For me, that reality has a name: Mzia Amaglobeli. One year ago, my mentor and close friend became Georgia’s first female journalist political prisoner. She was abused, assaulted, denied justice and held through a 38-day hunger strike that cost her most of her eyesight. From that moment on, my life and my country changed forever.
The collapse of Georgia’s democracy did not happen overnight. Nor was it an isolated assault. It is part of a larger war, visible when Russia launched Europe’s largest war since WWII in Ukraine, and even before that, through disinformation, propaganda and hybrid warfare.
This is a war against the rule-of-law world order itself – one that seeks to re-draw borders, crush democratic institutions and reshape our lives.
Western democracies, like Georgians, underestimated its power. They believed they were too strong, too democratic; we believed we were too resilient. We were wrong.
In Georgia, propaganda tells people that the European Union is weak in this global struggle, and that pursuing EU integration will bring Russian tanks and rockets, as in 2008. Fear has been weaponised.
However, the result is over 410 days of continuous protest. People are demanding their stolen country back after rigged elections, captured courts, mass surveillance and repressive laws. The regime grows more inventive in crushing dissent, but resistance continues.
Georgia was never perfect, but it built a vibrant civil society, a growing free media and liberal laws. After receiving EU candidate status, it was suddenly thrown off a cliff, transforming into a repressive state where people are jailed for protesting, journalists are criminalised, civil servants are fired for dissent, and protesters are allegedly poisoned with chemicals.
Since 28 November 2024, when the ruling party ‘Georgian Dream’ froze Georgia’s EU path, the country has been rapidly refashioned into a laboratory of authoritarian rule. Destruction is always faster than building.
Europe may feel sympathy, but this is not just Georgia’s loss. It is yours too. This is how authoritarianism spreads, country by country, until it reshapes the world order itself.
As 2026 begins, one thing is clear. The old rules no longer protect us. While Europe hesitated, authoritarianism advanced. Now the question is no longer whether the world will change, but whether it will be shaped by those who defend democracy or by those who destroy it.
Tonight, in the last hours of 11 January, together with my colleagues, I stood in the freezing air outside Rustavi women’s prison, where Mzia Amaglobeli, now a Sakharov Prize laureate, remains unjustly imprisoned. Exactly one year ago, at this same hour, she was first unlawfully detained for putting up a poster in protest against arbitrary arrests for the same form of expression.
Less than one month ago, I was in Strasbourg, attending meetings and giving interviews on Mzia’s behalf. Her message to the EU was urgent and simple: act now and act effectively. Use all tools at your disposal. We live in a new reality that allows no luxury to delay.

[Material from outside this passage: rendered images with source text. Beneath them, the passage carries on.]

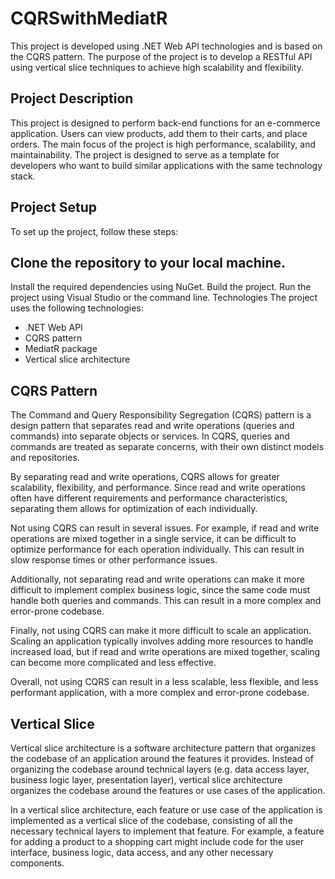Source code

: # CQRSwithMediatR

This project is developed using .NET Web API technologies and is based on the CQRS pattern. The purpose of the project is to develop a RESTful API using vertical slice techniques to achieve high scalability and flexibility.

## Project Description
This project is designed to perform back-end functions for an e-commerce application. Users can view products, add them to their carts, and place orders. The main focus of the project is high performance, scalability, and maintainability. The project is designed to serve as a template for developers who want to build similar applications with the same technology stack.

## Project Setup
To set up the project, follow these steps:

## Clone the repository to your local machine.
Install the required dependencies using NuGet.
Build the project.
Run the project using Visual Studio or the command line.
Technologies
The project uses the following technologies:

* .NET Web API
* CQRS pattern
* MediatR package
* Vertical slice architecture

## CQRS Pattern
The Command and Query Responsibility Segregation (CQRS) pattern is a design pattern that separates read and write operations (queries and commands) into separate objects or services. In CQRS, queries and commands are treated as separate concerns, with their own distinct models and repositories.

By separating read and write operations, CQRS allows for greater scalability, flexibility, and performance. Since read and write operations often have different requirements and performance characteristics, separating them allows for optimization of each individually.

Not using CQRS can result in several issues. For example, if read and write operations are mixed together in a single service, it can be difficult to optimize performance for each operation individually. This can result in slow response times or other performance issues.

Additionally, not separating read and write operations can make it more difficult to implement complex business logic, since the same code must handle both queries and commands. This can result in a more complex and error-prone codebase.

Finally, not using CQRS can make it more difficult to scale an application. Scaling an application typically involves adding more resources to handle increased load, but if read and write operations are mixed together, scaling can become more complicated and less effective.

Overall, not using CQRS can result in a less scalable, less flexible, and less performant application, with a more complex and error-prone codebase.

## Vertical Slice
Vertical slice architecture is a software architecture pattern that organizes the codebase of an application around the features it provides. Instead of organizing the codebase around technical layers (e.g. data access layer, business logic layer, presentation layer), vertical slice architecture organizes the codebase around the features or use cases of the application.

In a vertical slice architecture, each feature or use case of the application is implemented as a vertical slice of the codebase, consisting of all the necessary technical layers to implement that feature. For example, a feature for adding a product to a shopping cart might include code for the user interface, business logic, data access, and any other necessary components.
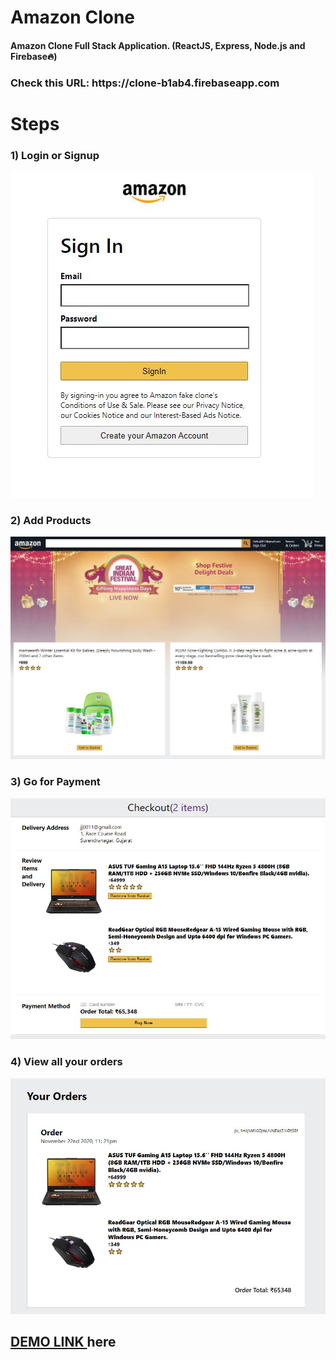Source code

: # Amazon Clone
<h4>Amazon Clone Full Stack Application. (ReactJS, Express, Node.js and Firebase🔥)</h4>

<h3>Check this URL: https://clone-b1ab4.firebaseapp.com</h3>

<h1>Steps</h1>
<h3>1) Login or Signup</h3>
<img src="Images/Login%20SignUp%20Page.JPG" />

<h3>2) Add Products</h3>
<img src="Images/ProductsPage.JPG" width="800"/>

<h3>3) Go for Payment</h3>
<img src="Images/Payment.JPG" width="800"/>

<h3>4) View all your orders</h3>
<img src="Images/Orders.JPG" width="800"/>

<h2><a href="https://clone-b1ab4.firebaseapp.com/">DEMO LINK </a>here</h2>
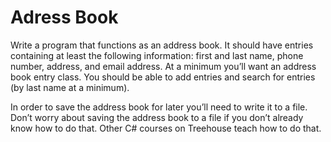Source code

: # Adress Book

Write a program that functions as an address book. It should have entries containing at least the following information: first and last name, phone number, address, and email address. At a minimum you’ll want an address book entry class. You should be able to add entries and search for entries (by last name at a minimum).

In order to save the address book for later you’ll need to write it to a file. Don’t worry about saving the address book to a file if you don’t already know how to do that. Other C# courses on Treehouse teach how to do that.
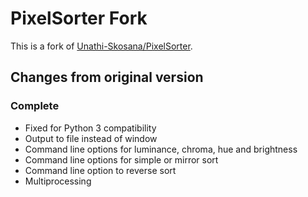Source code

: # PixelSorter Fork

This is a fork of [Unathi-Skosana/PixelSorter](https://github.com/Unathi-Skosana/PixelSorter).

## Changes from original version

### Complete
- Fixed for Python 3 compatibility
- Output to file instead of window
- Command line options for luminance, chroma, hue and brightness
- Command line options for simple or mirror sort
- Command line option to reverse sort
- Multiprocessing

Mzia ended her letter with the words, ‘I believe in a democratic, strong Europe’. For Georgians, this belief is not symbolic. It costs freedom, safety and lives. Europe must now decide: honor it, or abandon those who hold it.
Irma Dimitradze is a journalist and Communications Manager at Gazeti Batumelebi, a Georgian media organisation co-founded in 2001 by Sakharov Prize 2025 laureate Mzia Amaglobeli. She led an investigative report exposing the ruling party’s access to tens of thousands of voters’ sensitive personal data, which should only be collected by state institutions. Ms Dimitradze advocates internationally for Georgian press freedom and for Mzia Amaglobeli, the country’s first female journalist political prisoner since 1991.